Set up a cross-functional team

As you will realize when you review your research notes, it will often take a number of parties (sales, production, and warehouse management) plus the customer in many cases and your carriers to address how to reduce accessorial charges. Once you assemble your cross-functional team, have a meeting to share and discuss your findings and create cost saving targets, action plans, persons accountable and timelines.

Create a report to track success on a monthly basis. Share the report with key stakeholders and follow up with any stakeholder who does not fulfill his/her responsibilities.

Review primary and backup carriers to all destinations

Compare freight rates and accessorial charges from each carrier on each piece of business. Meet with all affected carriers and switch to those with more favorable terms and conditions or that are more flexible. Keep in mind that many accessorial charges are negotiable and in some cases, carriers will waive some of them to retain the business.

Audit carrier invoices to see if they are following through on their commitments. If you don’t have a backup carrier on every lane, find carriers that can do the work and check their rates and surcharges against the incumbents.

Make fixing fuel surcharges a top priority

The fuel surcharge, an accessorial charge, is usually the largest accessorial charge for most shippers. The good news is that it can be managed and negotiated. The bad news is that carriers are wise as to how to make additional money from this particular item. Here are a few tips.

Do your due diligence to see how the fuel surcharge formulas vary among your carriers on your various pieces of business. To get the full picture, make sure you add freight and fuel costs together to accurately compare “apples to apples.”

Check to see if your company is receiving a discount off the appropriate tariff (i.e. Freight Carriers Association of Canada) that is being employed. If you aren’t receiving a discount, ask for one.

Watch out for tricks that carriers play with fuel surcharges on unsuspecting shippers. If you are moving LTL freight, you should be paying the LTL fuel surcharge, not the truckload fuel surcharge rate. This can represent a difference of 10 to 15 percent. If you are shipping truckloads of regular dry van freight, you should be paying the dry van truckload fuel surcharge rate, not the heavy haul truckload fuel surcharge rate.

If your company moves truckloads of LTL freight with stops, you should be paying the truckload fuel surcharge on the total shipment weight, not LTL surcharges on each LTL order. If you don’t have expertise in freight rate pricing, get some help from a freight audit firm or other company that has this expertise. They can help you save significant sums of money.

Study your freight

Obtain shipment profile data on the weights, densities, order sizes, pallet configurations and frequency of shipments on each corridor. Know the density of your freight. Your company should be paying for the correct density (i.e. 15 pounds per cubic foot) or class (i.e. NMFSC) and not a penny more.
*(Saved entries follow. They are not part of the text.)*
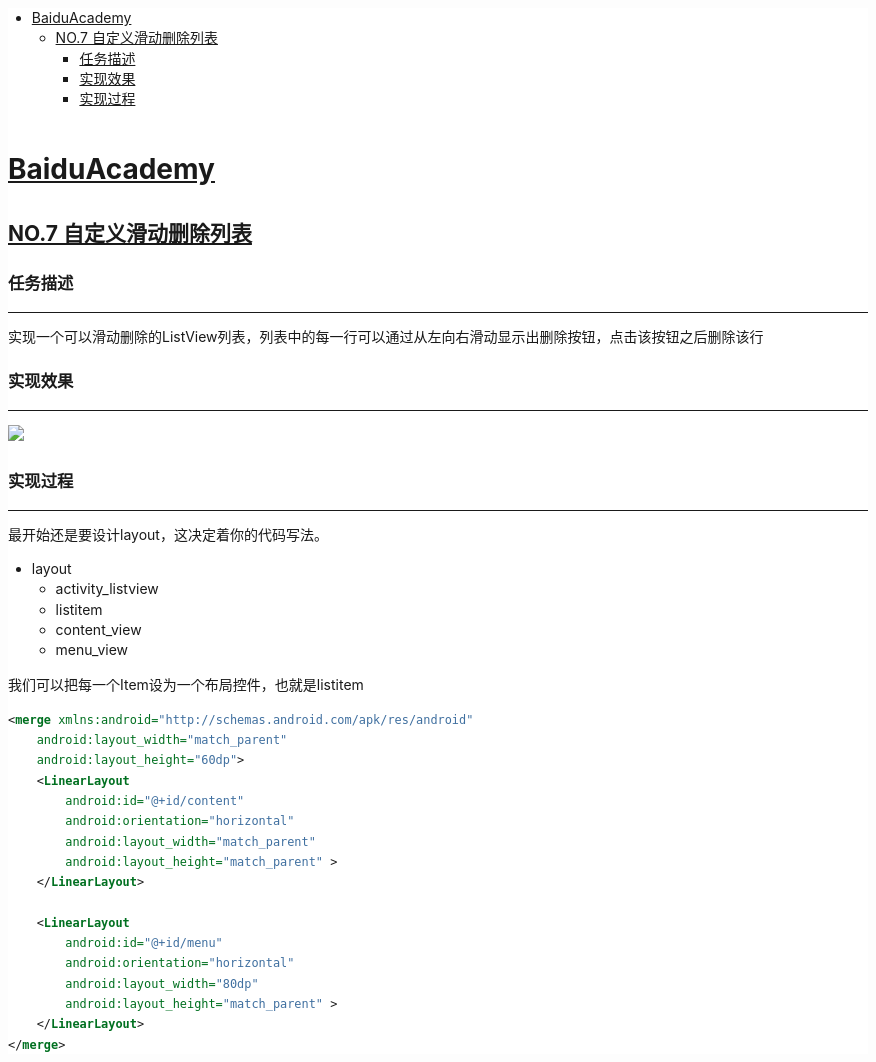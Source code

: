 

- [BaiduAcademy](#baiduacademy)
    - [NO.7 自定义滑动删除列表](#no7-自定义滑动删除列表)
        - [任务描述](#任务描述)
        - [实现效果](#实现效果)
        - [实现过程](#实现过程)




# [BaiduAcademy](https://github.com/mk43/BaiduAcademy)

## [NO.7 自定义滑动删除列表](http://ife.baidu.com/course/detail/id/78)

### 任务描述

---

实现一个可以滑动删除的ListView列表，列表中的每一行可以通过从左向右滑动显示出删除按钮，点击该按钮之后删除该行

### 实现效果

---

![](https://github.com/mk43/blogResource/blob/master/BaiduAcademy/SlideDeleteList/slideDeleteListDemo.gif)

### 实现过程

---

最开始还是要设计layout，这决定着你的代码写法。

- layout
  + activity_listview
  + listitem
  + content_view
  + menu_view

我们可以把每一个Item设为一个布局控件，也就是listitem

```xml
<merge xmlns:android="http://schemas.android.com/apk/res/android"
    android:layout_width="match_parent"
    android:layout_height="60dp">
    <LinearLayout
        android:id="@+id/content"
        android:orientation="horizontal"
        android:layout_width="match_parent"
        android:layout_height="match_parent" >
    </LinearLayout>

    <LinearLayout
        android:id="@+id/menu"
        android:orientation="horizontal"
        android:layout_width="80dp"
        android:layout_height="match_parent" >
    </LinearLayout>
</merge>
```
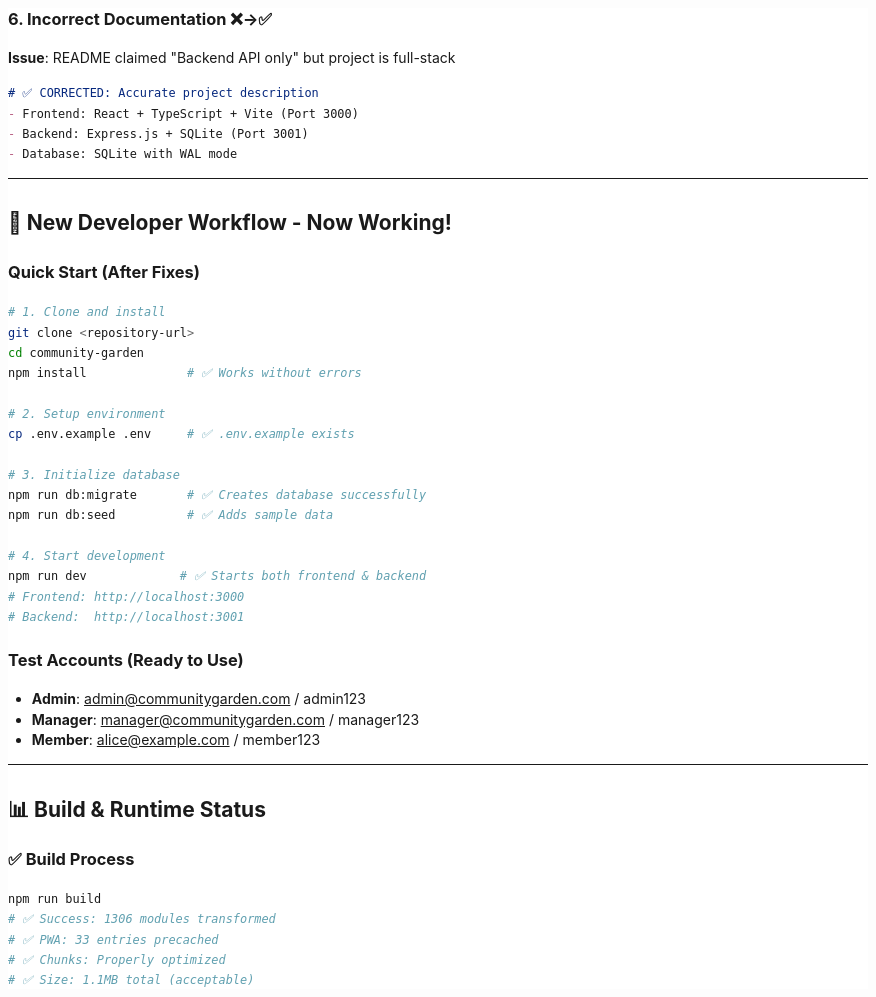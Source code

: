### 6. **Incorrect Documentation** ❌→✅
**Issue**: README claimed "Backend API only" but project is full-stack
```markdown
# ✅ CORRECTED: Accurate project description
- Frontend: React + TypeScript + Vite (Port 3000)  
- Backend: Express.js + SQLite (Port 3001)
- Database: SQLite with WAL mode
```

---

## 🎯 New Developer Workflow - Now Working!

### **Quick Start** (After Fixes)
```bash
# 1. Clone and install
git clone <repository-url>
cd community-garden
npm install              # ✅ Works without errors

# 2. Setup environment  
cp .env.example .env     # ✅ .env.example exists

# 3. Initialize database
npm run db:migrate       # ✅ Creates database successfully
npm run db:seed          # ✅ Adds sample data

# 4. Start development
npm run dev             # ✅ Starts both frontend & backend
# Frontend: http://localhost:3000
# Backend:  http://localhost:3001
```

### **Test Accounts** (Ready to Use)
- **Admin**: admin@communitygarden.com / admin123
- **Manager**: manager@communitygarden.com / manager123  
- **Member**: alice@example.com / member123

---

## 📊 Build & Runtime Status

### ✅ **Build Process**
```bash
npm run build
# ✅ Success: 1306 modules transformed
# ✅ PWA: 33 entries precached
# ✅ Chunks: Properly optimized
# ✅ Size: 1.1MB total (acceptable)
```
To improve density, look at packaging improvements. Carriers are not shy to scale and weigh your shipments and apply the corrected rate. In discussions with carriers, use shipping frequency data to mitigate accessorial charges on situations (i.e. apartment deliveries) that very rarely occur.
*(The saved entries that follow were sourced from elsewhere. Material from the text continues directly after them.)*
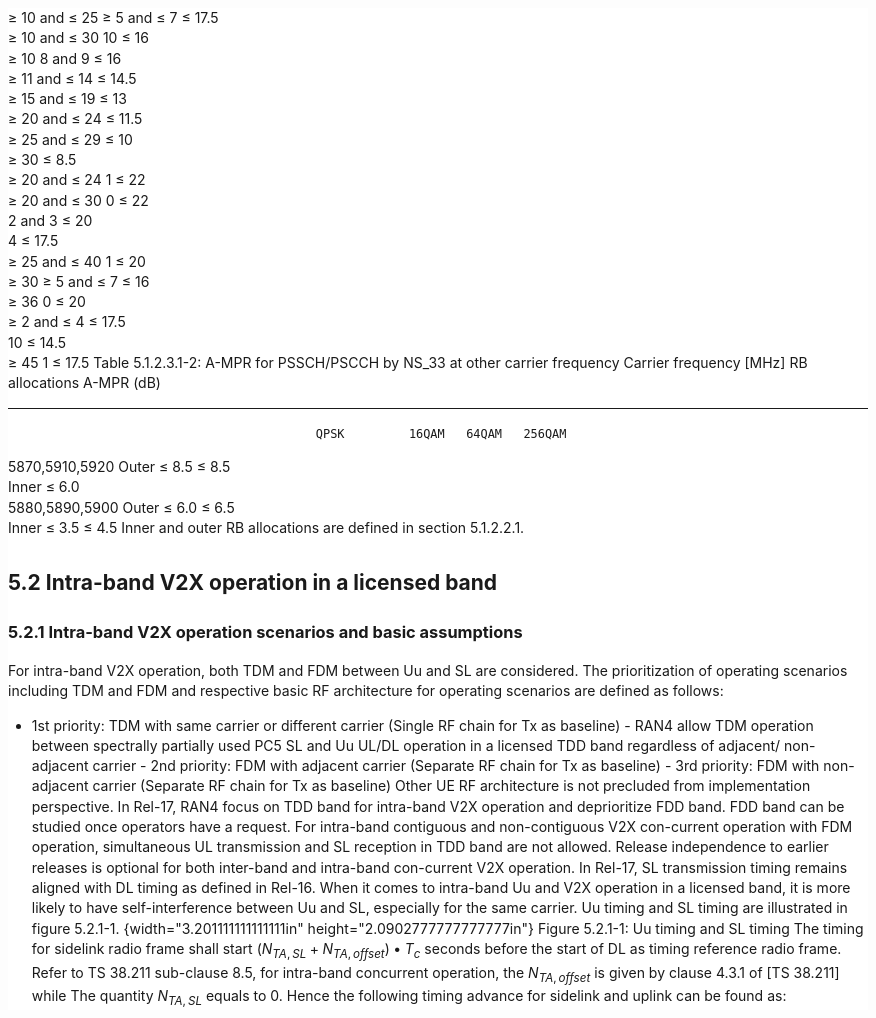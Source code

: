 ≥ 10 and ≤ 25 ≥ 5 and ≤ 7 ≤ 17.5  
≥ 10 and ≤ 30 10 ≤ 16  
≥ 10 8 and 9 ≤ 16  
≥ 11 and ≤ 14 ≤ 14.5  
≥ 15 and ≤ 19 ≤ 13  
≥ 20 and ≤ 24 ≤ 11.5  
≥ 25 and ≤ 29 ≤ 10  
≥ 30 ≤ 8.5  
≥ 20 and ≤ 24 1 ≤ 22  
≥ 20 and ≤ 30 0 ≤ 22  
2 and 3 ≤ 20  
4 ≤ 17.5  
≥ 25 and ≤ 40 1 ≤ 20  
≥ 30 ≥ 5 and ≤ 7 ≤ 16  
≥ 36 0 ≤ 20  
≥ 2 and ≤ 4 ≤ 17.5  
10 ≤ 14.5  
≥ 45 1 ≤ 17.5
Table 5.1.2.3.1-2: A-MPR for PSSCH/PSCCH by NS_33 at other carrier frequency
Carrier frequency [MHz] RB allocations A-MPR (dB)
* * *
                                               QPSK         16QAM   64QAM   256QAM
5870,5910,5920 Outer ≤ 8.5 ≤ 8.5  
Inner ≤ 6.0  
5880,5890,5900 Outer ≤ 6.0 ≤ 6.5  
Inner ≤ 3.5 ≤ 4.5
Inner and outer RB allocations are defined in section 5.1.2.2.1.
## 5.2 Intra-band V2X operation in a licensed band
### 5.2.1 Intra-band V2X operation scenarios and basic assumptions
For intra-band V2X operation, both TDM and FDM between Uu and SL are
considered. The prioritization of operating scenarios including TDM and FDM
and respective basic RF architecture for operating scenarios are defined as
follows:
  * 1st priority: TDM with same carrier or different carrier (Single RF chain for Tx as baseline)
\- RAN4 allow TDM operation between spectrally partially used PC5 SL and Uu
UL/DL operation in a licensed TDD band regardless of adjacent/ non-adjacent
carrier
\- 2nd priority: FDM with adjacent carrier (Separate RF chain for Tx as
baseline)
\- 3rd priority: FDM with non-adjacent carrier (Separate RF chain for Tx as
baseline)
Other UE RF architecture is not precluded from implementation perspective.
In Rel-17, RAN4 focus on TDD band for intra-band V2X operation and
deprioritize FDD band. FDD band can be studied once operators have a request.
For intra-band contiguous and non-contiguous V2X con-current operation with
FDM operation, simultaneous UL transmission and SL reception in TDD band are
not allowed.
Release independence to earlier releases is optional for both inter-band and
intra-band con-current V2X operation.
In Rel-17, SL transmission timing remains aligned with DL timing as defined in
Rel-16. When it comes to intra-band Uu and V2X operation in a licensed band,
it is more likely to have self-interference between Uu and SL, especially for
the same carrier. Uu timing and SL timing are illustrated in figure 5.2.1-1.
{width="3.201111111111111in" height="2.0902777777777777in"}
Figure 5.2.1-1: Uu timing and SL timing
The timing for sidelink radio frame shall start $(N_{TA,SL} + N_{TA,offset})
\bullet T_{c}$ seconds before the start of DL as timing reference radio frame.
Refer to TS 38.211 sub-clause 8.5, for intra-band concurrent operation, the
$N_{TA,offset}$ is given by clause 4.3.1 of [TS 38.211] while The quantity
$N_{TA,SL}$ equals to 0\. Hence the following timing advance for sidelink and
uplink can be found as:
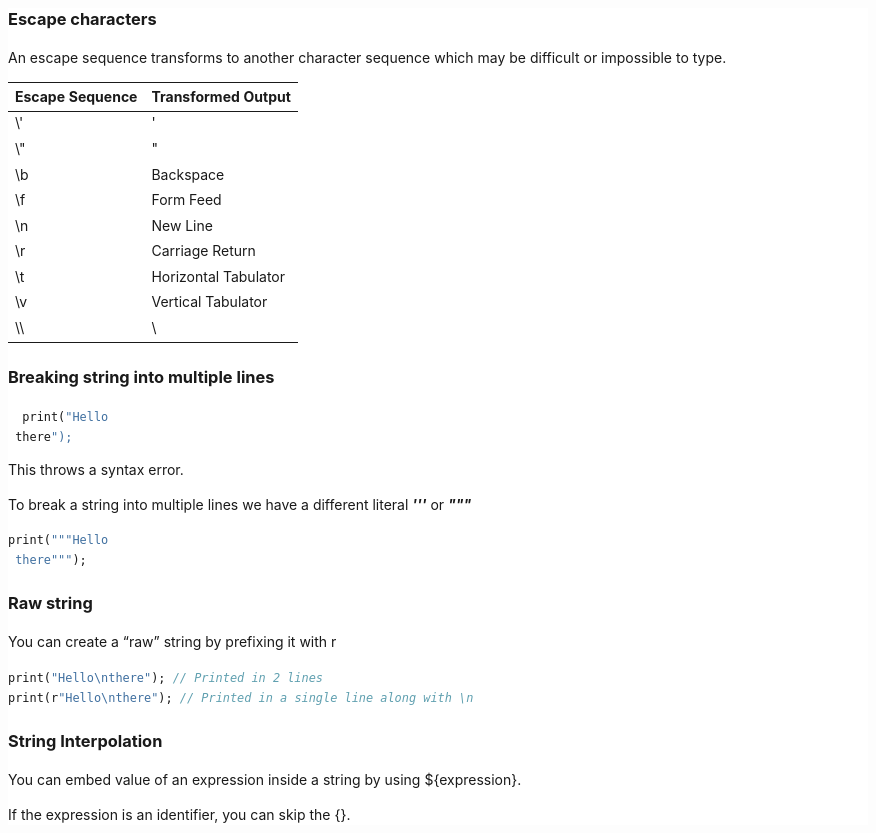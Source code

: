 
### Escape characters

An escape sequence transforms to another character sequence which may be difficult or impossible to type.

		
| Escape Sequence | Transformed Output   |
| :-------------- | :------------------- |
| \\'             | '                    |
| \\"             | "                    |
| \b              | Backspace            |
| \f              | Form Feed            |
| \n              | New Line             |
| \r              | Carriage Return      |
| \t              | Horizontal Tabulator |
| \v              | Vertical Tabulator   |
| \\\             | \                    |


### Breaking string into multiple lines

``` dart
  print("Hello
 there");
```

This throws a syntax error.

To break a string into multiple lines we have a different literal ***'''*** or ***"""*** 

``` dart
print("""Hello
 there""");
```

### Raw string
You can create a “raw” string by prefixing it with r

``` dart
print("Hello\nthere"); // Printed in 2 lines
print(r"Hello\nthere"); // Printed in a single line along with \n
```

### String Interpolation

You can embed value of an expression inside a string by using ${expression}.

If the expression is an identifier, you can skip the {}.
Do your homework on waiting times and late deliveries at destination

Waiting time charges are assessed at both customer and company owned warehouses. In addition, some big name companies are not shy to assess large fines for late deliveries. To mitigate these charges, you may need to work with or around your own sales people. There are a number of things to investigate.
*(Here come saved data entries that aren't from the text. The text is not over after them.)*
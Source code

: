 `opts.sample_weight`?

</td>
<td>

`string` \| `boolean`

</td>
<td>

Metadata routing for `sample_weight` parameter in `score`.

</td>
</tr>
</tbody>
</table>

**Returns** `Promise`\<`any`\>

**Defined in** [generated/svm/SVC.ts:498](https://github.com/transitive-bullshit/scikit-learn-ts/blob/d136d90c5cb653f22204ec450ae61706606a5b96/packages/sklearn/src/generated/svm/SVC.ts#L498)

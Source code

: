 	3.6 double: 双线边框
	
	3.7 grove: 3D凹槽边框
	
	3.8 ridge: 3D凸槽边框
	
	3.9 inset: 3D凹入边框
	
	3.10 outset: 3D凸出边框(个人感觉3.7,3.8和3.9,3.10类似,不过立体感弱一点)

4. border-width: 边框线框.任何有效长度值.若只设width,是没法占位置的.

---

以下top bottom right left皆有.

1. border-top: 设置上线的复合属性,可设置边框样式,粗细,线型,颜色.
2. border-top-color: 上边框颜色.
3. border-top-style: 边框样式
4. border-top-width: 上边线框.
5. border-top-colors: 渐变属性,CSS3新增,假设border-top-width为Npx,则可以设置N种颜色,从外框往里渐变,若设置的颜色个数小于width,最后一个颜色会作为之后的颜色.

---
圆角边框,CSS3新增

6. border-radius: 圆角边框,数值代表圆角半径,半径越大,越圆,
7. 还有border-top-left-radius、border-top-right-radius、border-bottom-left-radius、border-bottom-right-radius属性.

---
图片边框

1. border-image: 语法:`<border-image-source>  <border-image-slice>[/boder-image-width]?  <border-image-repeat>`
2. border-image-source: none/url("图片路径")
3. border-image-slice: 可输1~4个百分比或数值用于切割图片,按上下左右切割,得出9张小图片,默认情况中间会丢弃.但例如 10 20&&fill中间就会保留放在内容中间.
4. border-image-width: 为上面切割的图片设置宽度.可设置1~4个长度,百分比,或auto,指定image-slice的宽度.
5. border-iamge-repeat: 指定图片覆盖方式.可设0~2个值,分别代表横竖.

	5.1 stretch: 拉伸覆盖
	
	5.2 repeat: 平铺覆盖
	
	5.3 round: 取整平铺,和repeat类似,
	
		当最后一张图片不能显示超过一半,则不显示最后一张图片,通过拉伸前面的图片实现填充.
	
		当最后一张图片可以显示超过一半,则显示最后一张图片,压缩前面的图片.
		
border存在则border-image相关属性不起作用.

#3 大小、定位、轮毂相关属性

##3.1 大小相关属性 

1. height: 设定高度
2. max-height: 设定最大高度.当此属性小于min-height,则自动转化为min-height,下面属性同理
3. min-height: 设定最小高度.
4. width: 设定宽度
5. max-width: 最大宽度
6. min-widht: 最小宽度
Where does the carrier’s truck or your private fleet’s truck experience excess waiting time and why? Are there appointment deliveries? Are they necessary? Are they honored? Are there lumper fees or unloading charges? Are there any actions you can take to improve delivery performance? To resolve any problems, you need to have a clear understanding of what is going on at the other end.

Challenge any irregularities and speak with the parties involved to correct poor business practices. Don’t pay for late delivery fines if the carrier is responsible.

Speak to your carriers about what you can do better

Call in your carriers with whom your company has accessorial charge issues. Have a frank and open discussion with each one on what each party can change to make life easier for the other. Speak with your carriers about their experience in delivering to some of your customers. Contrast their views with what you hear from your consignees. If the views don’t reconcile with one another, set up a GoToMeeting to listen, learn and fix problems.

Summary

Accessorial charges arise most often from shipper operational and administrative processes that deviate from industry norms. With research, teamwork, a solid action plan and follow up, many of these charges can be reduced or eliminated.

 

To stay up to date on Best Practices in Freight Management, follow me on Twitter @DanGoodwill, join the Freight Management Best Practices group on LinkedIn and subscribe to Dan’s Daily Transportation Newspaper (http://paper.li/DanGoodwill/1342211466).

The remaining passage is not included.